DM: So Alon, could you give us a brief introduction to Pontis please?
AW: Sure. We provide a real-time contextual marketing and sales platform for communication service providers, including mobile network operators. We were recently recognised in Gartner’s Cool Vendors report, based on its evaluation of our Marketing Delivery Platform, which allows mobile, TV and fixed line operators to target customers with contextual marketing offers.
We have 120 staff and we have recently changed our business model to more of a service-based model, where we provide the technology, as we always have done, but also ongoing marketing support.
DM: And what does the technology do, exactly?
AW: We provide operators with a new way to manage their prepaid customer base and help them to retain customers and increase their lifetime value.
DM: How do you do this?
AW: Through targeted offers, delivered at the right time, in the right context. So for a prepay customer, it could be sending them a top-up reminder when they get down to €2 credit left, and then if they don’t respond to that, making them a better offer, such as a credit for their next top up. Our system will also raise a big red flag if someone hasn’t spoken on their phone for two days, if that is unusual for that customer.

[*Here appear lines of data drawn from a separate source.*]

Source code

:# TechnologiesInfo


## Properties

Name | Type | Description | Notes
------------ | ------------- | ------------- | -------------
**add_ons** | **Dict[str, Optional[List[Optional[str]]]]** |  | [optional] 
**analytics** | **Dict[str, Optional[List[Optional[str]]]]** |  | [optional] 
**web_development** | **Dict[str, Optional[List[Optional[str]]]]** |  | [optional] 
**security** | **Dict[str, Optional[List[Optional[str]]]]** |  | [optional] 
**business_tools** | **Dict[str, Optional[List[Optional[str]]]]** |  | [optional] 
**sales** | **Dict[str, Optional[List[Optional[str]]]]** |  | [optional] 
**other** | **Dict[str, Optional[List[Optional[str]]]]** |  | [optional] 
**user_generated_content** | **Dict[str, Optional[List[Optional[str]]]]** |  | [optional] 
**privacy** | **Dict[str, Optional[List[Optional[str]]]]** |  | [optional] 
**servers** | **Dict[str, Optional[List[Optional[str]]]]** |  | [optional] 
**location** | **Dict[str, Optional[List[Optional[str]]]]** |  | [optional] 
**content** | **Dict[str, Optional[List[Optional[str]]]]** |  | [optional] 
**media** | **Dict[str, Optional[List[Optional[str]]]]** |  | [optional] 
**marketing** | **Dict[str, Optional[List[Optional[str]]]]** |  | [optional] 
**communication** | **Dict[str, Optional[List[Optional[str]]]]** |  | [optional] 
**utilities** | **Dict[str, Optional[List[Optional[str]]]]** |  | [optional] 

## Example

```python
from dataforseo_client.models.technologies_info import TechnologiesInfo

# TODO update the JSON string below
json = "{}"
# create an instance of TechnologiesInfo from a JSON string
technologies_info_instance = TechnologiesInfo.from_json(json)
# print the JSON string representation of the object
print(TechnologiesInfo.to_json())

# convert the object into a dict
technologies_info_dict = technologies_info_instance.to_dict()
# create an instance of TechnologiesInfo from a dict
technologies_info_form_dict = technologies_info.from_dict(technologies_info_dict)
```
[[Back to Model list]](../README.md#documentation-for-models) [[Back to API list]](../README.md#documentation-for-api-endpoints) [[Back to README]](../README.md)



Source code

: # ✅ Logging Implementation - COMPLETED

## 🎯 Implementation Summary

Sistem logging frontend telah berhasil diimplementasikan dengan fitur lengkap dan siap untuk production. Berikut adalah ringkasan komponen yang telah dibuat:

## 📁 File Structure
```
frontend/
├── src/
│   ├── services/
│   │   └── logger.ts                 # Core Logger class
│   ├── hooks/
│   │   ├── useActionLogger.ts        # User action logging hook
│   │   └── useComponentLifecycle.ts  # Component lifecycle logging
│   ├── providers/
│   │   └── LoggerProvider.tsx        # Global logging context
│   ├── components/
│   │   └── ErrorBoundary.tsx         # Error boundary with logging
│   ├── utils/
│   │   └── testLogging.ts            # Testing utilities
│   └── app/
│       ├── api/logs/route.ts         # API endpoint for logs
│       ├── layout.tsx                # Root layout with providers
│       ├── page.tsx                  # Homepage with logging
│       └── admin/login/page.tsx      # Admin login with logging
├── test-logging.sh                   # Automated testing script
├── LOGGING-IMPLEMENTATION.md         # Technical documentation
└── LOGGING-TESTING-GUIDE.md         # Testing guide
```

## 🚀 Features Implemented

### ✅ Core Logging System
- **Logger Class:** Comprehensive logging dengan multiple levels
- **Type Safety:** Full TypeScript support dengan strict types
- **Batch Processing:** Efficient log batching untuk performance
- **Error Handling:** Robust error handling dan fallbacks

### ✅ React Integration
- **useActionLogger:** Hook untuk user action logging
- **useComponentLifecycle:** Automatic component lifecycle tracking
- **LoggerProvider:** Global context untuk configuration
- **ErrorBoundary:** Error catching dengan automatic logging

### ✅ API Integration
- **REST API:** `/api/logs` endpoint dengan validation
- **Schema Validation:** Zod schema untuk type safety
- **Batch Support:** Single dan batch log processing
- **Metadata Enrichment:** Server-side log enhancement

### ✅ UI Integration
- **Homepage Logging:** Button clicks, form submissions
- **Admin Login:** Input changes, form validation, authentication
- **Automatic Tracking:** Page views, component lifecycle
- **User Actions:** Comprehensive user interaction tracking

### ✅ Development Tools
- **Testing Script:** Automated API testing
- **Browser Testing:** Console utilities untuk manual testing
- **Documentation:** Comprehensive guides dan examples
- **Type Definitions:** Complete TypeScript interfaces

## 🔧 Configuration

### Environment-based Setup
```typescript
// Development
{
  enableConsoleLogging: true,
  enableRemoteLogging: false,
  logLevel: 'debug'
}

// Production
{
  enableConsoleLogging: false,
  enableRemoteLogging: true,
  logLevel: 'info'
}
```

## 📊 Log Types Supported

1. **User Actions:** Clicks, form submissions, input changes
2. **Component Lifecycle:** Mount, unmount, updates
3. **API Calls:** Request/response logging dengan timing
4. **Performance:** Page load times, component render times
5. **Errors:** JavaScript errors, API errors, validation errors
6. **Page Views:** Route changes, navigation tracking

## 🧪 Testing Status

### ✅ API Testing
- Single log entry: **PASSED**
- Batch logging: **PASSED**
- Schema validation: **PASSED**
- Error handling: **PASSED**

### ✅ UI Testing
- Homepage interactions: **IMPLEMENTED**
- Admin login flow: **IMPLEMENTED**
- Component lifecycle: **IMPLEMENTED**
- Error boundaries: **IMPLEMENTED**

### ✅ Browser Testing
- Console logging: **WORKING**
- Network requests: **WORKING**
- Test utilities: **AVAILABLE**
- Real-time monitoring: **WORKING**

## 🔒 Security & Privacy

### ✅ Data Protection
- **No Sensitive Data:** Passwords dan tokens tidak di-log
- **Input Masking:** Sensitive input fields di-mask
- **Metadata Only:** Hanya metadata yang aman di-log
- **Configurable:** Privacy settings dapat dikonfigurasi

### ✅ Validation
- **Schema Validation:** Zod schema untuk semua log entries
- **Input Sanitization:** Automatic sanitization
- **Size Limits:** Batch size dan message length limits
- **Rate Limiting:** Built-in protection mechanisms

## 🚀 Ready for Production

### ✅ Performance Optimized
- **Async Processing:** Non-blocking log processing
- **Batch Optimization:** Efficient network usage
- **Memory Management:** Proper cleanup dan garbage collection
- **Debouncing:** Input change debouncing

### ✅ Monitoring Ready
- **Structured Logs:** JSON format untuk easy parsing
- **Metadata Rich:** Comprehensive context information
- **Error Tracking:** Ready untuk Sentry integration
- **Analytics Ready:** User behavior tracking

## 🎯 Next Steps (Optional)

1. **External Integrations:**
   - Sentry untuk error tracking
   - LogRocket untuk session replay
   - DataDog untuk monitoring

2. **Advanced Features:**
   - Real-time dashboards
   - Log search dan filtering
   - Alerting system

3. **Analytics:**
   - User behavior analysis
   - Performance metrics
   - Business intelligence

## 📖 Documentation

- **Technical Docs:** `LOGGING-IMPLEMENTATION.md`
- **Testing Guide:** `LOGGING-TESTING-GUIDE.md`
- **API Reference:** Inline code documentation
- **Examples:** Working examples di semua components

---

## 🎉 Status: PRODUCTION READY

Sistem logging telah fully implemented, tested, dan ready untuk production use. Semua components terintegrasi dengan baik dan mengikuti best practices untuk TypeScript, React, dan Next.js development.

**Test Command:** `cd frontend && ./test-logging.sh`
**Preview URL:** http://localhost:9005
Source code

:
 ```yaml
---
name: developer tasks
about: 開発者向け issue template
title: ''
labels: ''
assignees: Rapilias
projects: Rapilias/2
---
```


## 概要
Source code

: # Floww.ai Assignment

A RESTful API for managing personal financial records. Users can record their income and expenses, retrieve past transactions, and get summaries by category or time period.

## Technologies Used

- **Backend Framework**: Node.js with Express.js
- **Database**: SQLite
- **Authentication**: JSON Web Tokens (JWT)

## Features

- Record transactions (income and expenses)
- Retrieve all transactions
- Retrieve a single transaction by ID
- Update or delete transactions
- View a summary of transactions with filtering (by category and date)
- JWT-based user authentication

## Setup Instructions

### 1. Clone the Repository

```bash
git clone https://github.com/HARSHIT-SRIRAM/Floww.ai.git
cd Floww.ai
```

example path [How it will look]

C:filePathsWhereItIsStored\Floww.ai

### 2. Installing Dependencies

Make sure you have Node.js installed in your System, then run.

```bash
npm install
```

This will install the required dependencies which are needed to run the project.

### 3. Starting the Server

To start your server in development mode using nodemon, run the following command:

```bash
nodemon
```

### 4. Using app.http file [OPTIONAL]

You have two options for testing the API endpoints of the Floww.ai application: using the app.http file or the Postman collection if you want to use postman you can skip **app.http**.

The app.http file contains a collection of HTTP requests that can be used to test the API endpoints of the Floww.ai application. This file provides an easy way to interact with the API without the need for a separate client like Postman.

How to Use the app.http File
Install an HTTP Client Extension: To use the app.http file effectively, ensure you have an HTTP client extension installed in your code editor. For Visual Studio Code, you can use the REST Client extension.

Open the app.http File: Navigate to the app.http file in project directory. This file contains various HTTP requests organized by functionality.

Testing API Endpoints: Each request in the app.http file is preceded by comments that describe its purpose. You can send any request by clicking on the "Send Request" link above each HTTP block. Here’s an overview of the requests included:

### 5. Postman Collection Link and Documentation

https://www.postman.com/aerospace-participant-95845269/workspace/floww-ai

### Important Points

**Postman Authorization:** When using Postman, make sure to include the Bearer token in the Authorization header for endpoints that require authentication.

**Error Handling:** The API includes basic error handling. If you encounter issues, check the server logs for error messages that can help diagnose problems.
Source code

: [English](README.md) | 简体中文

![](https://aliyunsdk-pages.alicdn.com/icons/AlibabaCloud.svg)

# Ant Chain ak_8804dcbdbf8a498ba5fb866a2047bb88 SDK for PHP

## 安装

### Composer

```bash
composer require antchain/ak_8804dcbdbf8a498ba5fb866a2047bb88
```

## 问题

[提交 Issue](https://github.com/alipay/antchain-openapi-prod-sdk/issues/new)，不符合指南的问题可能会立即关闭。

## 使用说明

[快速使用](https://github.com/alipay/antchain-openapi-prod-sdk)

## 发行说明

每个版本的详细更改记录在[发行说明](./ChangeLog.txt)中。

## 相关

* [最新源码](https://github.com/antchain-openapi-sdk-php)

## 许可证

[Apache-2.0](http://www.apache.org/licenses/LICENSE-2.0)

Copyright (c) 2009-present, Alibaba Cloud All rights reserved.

We are not inventing anything new here. People are used to this sort of stuff with Amazon and Google. We just try to be as accurate as we can be in terms of the segment, the context, the timing, and the offer itself. And if the customer experience is better, it will have a positive financial impact.
DM: And how many operators are you live with?
AW: 22, including four Vodafone opcos, and other Tier 1 operators such as Vimpelcom in Russia and Claro in S. America. We are constantly enriching our knowledge and insights regarding segmentation and effective marketing. For example, we have learned that if you segment customers only by the average amount spent by value, your targeting is not accurate enough. You have to also address behavioural attributes, such as abnormal silence periods or usage decline, in order to optimize the response and perceived value to the customer.
DM: So how does the technology work exactly?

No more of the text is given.